# Adding charcoal?



## nygiant (Feb 9, 2016)

I just want to make sure of something.  When I am doing a short smoke, like an hour or so for wings and I'm using lump charcoal, I usually need to add more charcoal before the wings are done.  From starting the full chimney and dumping it until the temp. settles in then putting the wings on seemed to give me about 30-40 minutes before the temp started dropping.  2 times I have picked a few handfuls of coals out of the bag and put them directly on top of the already burning coals.  Is this ok to do?  I don't think I'd really want to start another chimney just to add enough to get through the cook or should I?

I'm almost certain that adding unlit briquettes during a smoke is frowned upon.  Maybe due to the fillers and binders in them?  Not sure of the reason though.  I mean, when I do a boston butt or ribs I use the snake method so essentially those briquettes are cooking the meat without being ashed over.

Can anyone help clear this up for me?

**also, I'm using a webber charcoal grill not a true smoker when I'm smoking.  So the fuel source is right next to the meat.


----------



## chef jimmyj (Feb 9, 2016)

No reason not to add unlit briquettes to a fire. Just like the Minion Method it is very common to let lit coals light unlit briquettes. This is the primary way Gravity Feed Smokers work. I can't speak for all brands but Kingsford does not have fillers. The ingredients are there to give a consistant burn, high heat and just what is needed to bind the ingredients. There are some interesting videos on how it's made...JJ


----------



## SmokinAl (Feb 9, 2016)

4-2-11 15.JPG



__ SmokinAl
__ Apr 4, 2011






I do it all the time.
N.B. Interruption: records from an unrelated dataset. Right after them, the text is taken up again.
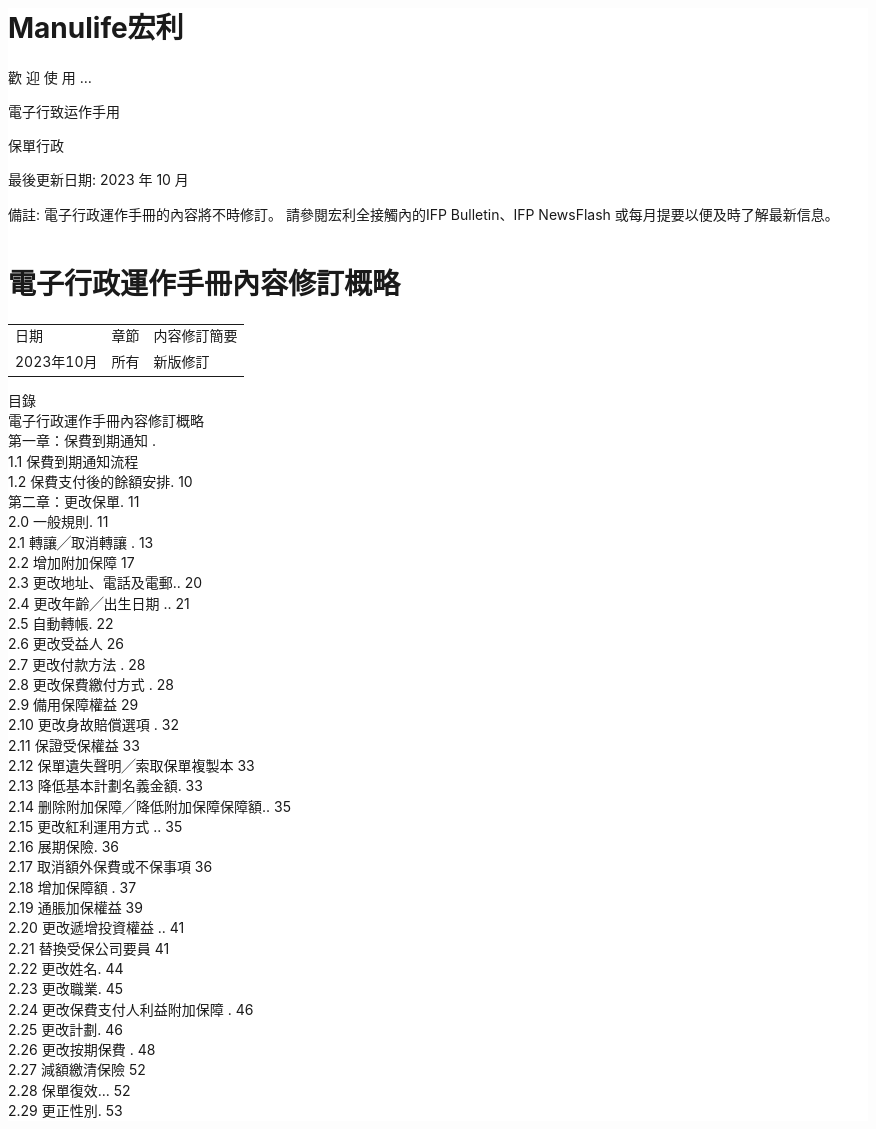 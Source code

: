 # Manulife宏利  

歡 迎 使 用 …  

電子行致运作手用  

保單行政  

最後更新日期:  2023 年 10 月  

備註: 電子行政運作手冊的內容將不時修訂。 請參閱宏利全接觸內的IFP Bulletin、IFP NewsFlash 或每月提要以便及時了解最新信息。  

# 電子行政運作手冊內容修訂概略  

<html><body><table><tr><td>日期</td><td>章節</td><td>内容修訂簡要</td></tr><tr><td>2023年10月</td><td>所有</td><td>新版修訂</td></tr></table></body></html>  

目錄  
電子行政運作手冊內容修訂概略  
第一章：保費到期通知 .  
1.1 保費到期通知流程  
1.2 保費支付後的餘額安排. 10  
第二章：更改保單. 11  
2.0 一般規則. 11  
2.1  轉讓╱取消轉讓 . 13  
2.2 增加附加保障 17  
2.3 更改地址、電話及電郵.. 20  
2.4 更改年齡╱出生日期 .. 21  
2.5 自動轉帳. 22  
2.6 更改受益人 26  
2.7 更改付款方法 . 28  
2.8 更改保費繳付方式 . 28  
2.9 備用保障權益 29  
2.10 更改身故賠償選項 . 32  
2.11 保證受保權益 33  
2.12 保單遺失聲明╱索取保單複製本 33  
2.13 降低基本計劃名義金額. 33  
2.14 删除附加保障╱降低附加保障保障額.. 35  
2.15 更改紅利運用方式 .. 35  
2.16 展期保險. 36  
2.17 取消額外保費或不保事項 36  
2.18 增加保障額 . 37  
2.19 通脹加保權益 39  
2.20 更改遞增投資權益 .. 41  
2.21 替換受保公司要員 41  
2.22 更改姓名. 44  
2.23 更改職業. 45  
2.24 更改保費支付人利益附加保障 . 46  
2.25 更改計劃. 46  
2.26 更改按期保費 . 48  
2.27 減額繳清保險 52  
2.28 保單復效... 52  
2.29 更正性別. 53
I even built myself a chute for my WSM, so I could get the charcoal into the middle.

Al


----------



## nygiant (Feb 9, 2016)

Thanks for the replies.  I've just read on this site over the last 7-8 months or so throughout different threads that adding new briquettes can cause bad flavor in the meat.  That "acrid smell" that new briquettes give off will get into the meat, that's why I wasn't sure.  But like I said, having used the snake method on the grill is essentially the same thing although a lot slower since it's a "charcoal fuse" that's burning.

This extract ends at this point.